*Aim of the task*
Only the lines that include "systems" should be copied from the data below.

*Records shown*
○ ○ ○ ○ ○ ○ ○

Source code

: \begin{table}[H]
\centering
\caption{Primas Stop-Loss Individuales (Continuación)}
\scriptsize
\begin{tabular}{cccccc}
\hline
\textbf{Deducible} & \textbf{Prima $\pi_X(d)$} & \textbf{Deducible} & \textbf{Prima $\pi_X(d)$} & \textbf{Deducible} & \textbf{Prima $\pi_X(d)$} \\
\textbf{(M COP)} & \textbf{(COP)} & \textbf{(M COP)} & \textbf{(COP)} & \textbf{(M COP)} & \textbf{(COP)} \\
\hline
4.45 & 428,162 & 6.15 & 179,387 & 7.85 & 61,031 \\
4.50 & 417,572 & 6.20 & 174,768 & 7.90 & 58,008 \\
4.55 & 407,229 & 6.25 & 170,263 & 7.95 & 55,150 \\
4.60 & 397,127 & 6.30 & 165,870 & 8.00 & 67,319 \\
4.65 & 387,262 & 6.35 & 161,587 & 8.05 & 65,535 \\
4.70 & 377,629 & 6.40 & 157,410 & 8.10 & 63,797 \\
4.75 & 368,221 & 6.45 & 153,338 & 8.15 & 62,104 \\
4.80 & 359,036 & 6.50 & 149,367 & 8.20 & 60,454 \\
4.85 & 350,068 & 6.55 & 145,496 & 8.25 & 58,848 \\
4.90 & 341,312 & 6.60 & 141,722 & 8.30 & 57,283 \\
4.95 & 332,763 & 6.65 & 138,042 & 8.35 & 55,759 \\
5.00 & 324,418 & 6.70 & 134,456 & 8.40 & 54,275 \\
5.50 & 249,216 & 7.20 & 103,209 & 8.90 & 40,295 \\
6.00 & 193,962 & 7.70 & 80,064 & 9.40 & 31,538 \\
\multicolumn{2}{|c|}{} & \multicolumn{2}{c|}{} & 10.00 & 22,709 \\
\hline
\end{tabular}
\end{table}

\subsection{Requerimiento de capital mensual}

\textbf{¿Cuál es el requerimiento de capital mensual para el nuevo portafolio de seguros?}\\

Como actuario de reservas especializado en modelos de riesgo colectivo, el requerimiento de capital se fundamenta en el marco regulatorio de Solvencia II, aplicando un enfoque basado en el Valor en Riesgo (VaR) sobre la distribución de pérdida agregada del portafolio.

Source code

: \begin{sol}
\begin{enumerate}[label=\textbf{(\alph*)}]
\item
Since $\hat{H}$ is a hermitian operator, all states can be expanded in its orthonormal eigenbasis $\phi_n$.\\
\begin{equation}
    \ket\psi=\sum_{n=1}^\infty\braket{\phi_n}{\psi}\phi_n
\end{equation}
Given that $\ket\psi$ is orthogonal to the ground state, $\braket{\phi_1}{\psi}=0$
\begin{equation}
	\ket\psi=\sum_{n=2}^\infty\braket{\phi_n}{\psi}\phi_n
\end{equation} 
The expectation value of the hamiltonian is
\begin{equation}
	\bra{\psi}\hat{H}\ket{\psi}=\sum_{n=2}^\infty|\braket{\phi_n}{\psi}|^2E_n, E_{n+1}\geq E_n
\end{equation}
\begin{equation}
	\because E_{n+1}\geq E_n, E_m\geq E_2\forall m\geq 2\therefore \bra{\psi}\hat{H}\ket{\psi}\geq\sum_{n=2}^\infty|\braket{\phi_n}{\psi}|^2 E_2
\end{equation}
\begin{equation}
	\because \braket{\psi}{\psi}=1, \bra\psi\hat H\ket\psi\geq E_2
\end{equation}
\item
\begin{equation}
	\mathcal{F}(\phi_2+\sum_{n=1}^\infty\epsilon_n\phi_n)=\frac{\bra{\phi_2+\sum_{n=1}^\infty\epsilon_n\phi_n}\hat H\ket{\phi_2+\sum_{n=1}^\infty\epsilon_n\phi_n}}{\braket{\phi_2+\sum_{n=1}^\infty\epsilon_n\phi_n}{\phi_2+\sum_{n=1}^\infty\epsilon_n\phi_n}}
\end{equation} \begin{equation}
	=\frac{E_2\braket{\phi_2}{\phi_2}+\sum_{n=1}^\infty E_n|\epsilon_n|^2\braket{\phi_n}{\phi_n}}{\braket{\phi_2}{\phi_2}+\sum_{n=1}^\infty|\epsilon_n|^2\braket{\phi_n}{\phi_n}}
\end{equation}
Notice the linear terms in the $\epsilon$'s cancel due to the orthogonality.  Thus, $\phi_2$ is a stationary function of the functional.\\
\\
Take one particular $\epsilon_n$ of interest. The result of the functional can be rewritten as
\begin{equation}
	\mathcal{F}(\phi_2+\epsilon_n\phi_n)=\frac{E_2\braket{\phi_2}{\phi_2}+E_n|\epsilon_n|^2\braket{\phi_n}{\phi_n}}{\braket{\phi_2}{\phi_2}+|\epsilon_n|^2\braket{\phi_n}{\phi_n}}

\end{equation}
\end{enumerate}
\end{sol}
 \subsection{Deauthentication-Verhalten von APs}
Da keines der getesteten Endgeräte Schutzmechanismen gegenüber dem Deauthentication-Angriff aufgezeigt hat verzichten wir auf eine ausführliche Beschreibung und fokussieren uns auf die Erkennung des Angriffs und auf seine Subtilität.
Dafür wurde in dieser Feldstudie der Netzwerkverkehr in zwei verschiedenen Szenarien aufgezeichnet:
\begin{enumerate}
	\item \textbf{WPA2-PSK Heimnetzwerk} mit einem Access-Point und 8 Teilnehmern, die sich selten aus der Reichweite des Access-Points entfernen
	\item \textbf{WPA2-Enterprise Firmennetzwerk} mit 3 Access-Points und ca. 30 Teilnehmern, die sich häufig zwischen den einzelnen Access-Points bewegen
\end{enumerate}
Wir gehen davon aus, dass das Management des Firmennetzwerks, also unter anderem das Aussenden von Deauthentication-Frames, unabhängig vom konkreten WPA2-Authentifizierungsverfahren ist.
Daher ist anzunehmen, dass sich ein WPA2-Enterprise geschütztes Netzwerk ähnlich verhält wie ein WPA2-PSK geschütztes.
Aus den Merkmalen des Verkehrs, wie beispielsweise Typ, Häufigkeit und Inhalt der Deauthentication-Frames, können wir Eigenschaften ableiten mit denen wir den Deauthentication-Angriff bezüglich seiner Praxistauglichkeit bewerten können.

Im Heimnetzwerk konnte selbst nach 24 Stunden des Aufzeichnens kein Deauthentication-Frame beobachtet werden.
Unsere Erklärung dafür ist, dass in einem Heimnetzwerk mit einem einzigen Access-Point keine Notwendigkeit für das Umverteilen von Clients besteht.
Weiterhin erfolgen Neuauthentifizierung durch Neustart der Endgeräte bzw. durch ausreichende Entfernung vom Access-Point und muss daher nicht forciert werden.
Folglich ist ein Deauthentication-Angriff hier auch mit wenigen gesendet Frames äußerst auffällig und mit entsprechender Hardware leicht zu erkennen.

○ ○ ○ ○ ○ ○ ○

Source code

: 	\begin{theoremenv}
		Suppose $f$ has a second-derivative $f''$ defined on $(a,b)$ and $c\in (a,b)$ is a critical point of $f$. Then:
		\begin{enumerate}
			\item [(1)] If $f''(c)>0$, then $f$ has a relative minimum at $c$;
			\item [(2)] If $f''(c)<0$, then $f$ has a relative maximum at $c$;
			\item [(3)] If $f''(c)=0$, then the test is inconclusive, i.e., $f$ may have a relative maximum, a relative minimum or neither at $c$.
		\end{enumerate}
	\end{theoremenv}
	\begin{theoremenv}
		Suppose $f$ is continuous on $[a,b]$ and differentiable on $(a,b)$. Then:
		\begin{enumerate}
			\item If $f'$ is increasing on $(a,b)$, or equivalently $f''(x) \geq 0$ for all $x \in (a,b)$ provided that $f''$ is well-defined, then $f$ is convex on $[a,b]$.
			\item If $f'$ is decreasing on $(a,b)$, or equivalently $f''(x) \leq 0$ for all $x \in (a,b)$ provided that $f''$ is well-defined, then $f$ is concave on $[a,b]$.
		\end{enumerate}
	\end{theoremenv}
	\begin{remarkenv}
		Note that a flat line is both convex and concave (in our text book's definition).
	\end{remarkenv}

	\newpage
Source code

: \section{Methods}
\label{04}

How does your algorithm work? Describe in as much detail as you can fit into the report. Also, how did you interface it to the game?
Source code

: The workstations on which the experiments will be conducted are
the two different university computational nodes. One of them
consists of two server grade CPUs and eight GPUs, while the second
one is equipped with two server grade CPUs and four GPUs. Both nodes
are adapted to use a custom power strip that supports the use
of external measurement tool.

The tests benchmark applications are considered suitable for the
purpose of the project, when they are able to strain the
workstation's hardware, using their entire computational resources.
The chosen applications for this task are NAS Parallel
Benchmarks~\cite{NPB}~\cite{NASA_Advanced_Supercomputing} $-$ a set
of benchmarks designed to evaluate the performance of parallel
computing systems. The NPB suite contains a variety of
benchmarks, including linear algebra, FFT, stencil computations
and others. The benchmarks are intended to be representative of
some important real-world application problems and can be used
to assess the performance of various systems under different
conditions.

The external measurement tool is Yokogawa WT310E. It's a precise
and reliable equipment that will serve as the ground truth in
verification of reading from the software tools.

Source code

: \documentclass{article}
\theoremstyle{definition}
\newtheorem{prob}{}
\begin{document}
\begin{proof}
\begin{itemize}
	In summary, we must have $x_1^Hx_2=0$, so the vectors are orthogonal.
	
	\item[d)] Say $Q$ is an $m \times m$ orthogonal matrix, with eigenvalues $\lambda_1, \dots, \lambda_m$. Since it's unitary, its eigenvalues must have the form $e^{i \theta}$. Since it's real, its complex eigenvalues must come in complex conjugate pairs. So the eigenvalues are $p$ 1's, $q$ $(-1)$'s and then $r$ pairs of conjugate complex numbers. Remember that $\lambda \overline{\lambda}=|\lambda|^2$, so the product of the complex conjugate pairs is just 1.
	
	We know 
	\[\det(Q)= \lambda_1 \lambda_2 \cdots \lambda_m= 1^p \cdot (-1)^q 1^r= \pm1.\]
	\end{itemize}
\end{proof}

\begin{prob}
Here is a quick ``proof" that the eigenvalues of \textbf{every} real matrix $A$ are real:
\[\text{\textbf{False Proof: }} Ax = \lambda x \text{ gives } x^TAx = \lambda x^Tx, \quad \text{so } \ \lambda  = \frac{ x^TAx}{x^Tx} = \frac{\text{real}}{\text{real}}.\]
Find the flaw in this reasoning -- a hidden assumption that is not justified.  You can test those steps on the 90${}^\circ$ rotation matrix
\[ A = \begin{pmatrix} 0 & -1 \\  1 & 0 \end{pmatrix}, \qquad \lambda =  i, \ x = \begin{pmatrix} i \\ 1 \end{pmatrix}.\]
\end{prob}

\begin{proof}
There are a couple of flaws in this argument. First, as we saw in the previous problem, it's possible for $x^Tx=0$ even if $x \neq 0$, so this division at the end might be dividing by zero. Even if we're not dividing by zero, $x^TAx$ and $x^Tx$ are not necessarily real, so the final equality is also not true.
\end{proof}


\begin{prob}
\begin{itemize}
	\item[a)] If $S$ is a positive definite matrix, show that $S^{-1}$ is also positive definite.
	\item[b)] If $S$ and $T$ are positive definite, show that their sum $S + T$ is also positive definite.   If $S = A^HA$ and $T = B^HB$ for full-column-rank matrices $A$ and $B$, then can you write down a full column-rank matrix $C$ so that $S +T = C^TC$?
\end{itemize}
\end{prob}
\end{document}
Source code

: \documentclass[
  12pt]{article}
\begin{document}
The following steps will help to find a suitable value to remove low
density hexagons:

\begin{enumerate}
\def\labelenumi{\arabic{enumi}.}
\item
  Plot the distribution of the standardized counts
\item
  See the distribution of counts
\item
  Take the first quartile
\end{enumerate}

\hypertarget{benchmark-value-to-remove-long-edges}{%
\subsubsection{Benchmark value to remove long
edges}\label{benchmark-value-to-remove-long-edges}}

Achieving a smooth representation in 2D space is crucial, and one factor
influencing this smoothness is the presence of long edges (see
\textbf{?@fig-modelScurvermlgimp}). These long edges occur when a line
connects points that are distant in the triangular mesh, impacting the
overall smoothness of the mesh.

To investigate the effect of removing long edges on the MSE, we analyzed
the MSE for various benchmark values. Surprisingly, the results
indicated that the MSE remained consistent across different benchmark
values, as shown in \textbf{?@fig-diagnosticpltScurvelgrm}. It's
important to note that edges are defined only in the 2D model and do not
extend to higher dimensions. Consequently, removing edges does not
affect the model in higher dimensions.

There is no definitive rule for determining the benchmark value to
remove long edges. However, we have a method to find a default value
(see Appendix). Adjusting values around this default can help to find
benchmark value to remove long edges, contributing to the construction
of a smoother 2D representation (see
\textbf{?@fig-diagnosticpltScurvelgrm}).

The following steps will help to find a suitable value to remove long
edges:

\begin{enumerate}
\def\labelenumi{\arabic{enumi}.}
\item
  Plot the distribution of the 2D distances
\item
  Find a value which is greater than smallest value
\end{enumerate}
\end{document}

○ ○ ○ ○ ○ ○ ○

*Exercise response*
computing systems. The NPB suite contains a variety of
to assess the performance of various systems under different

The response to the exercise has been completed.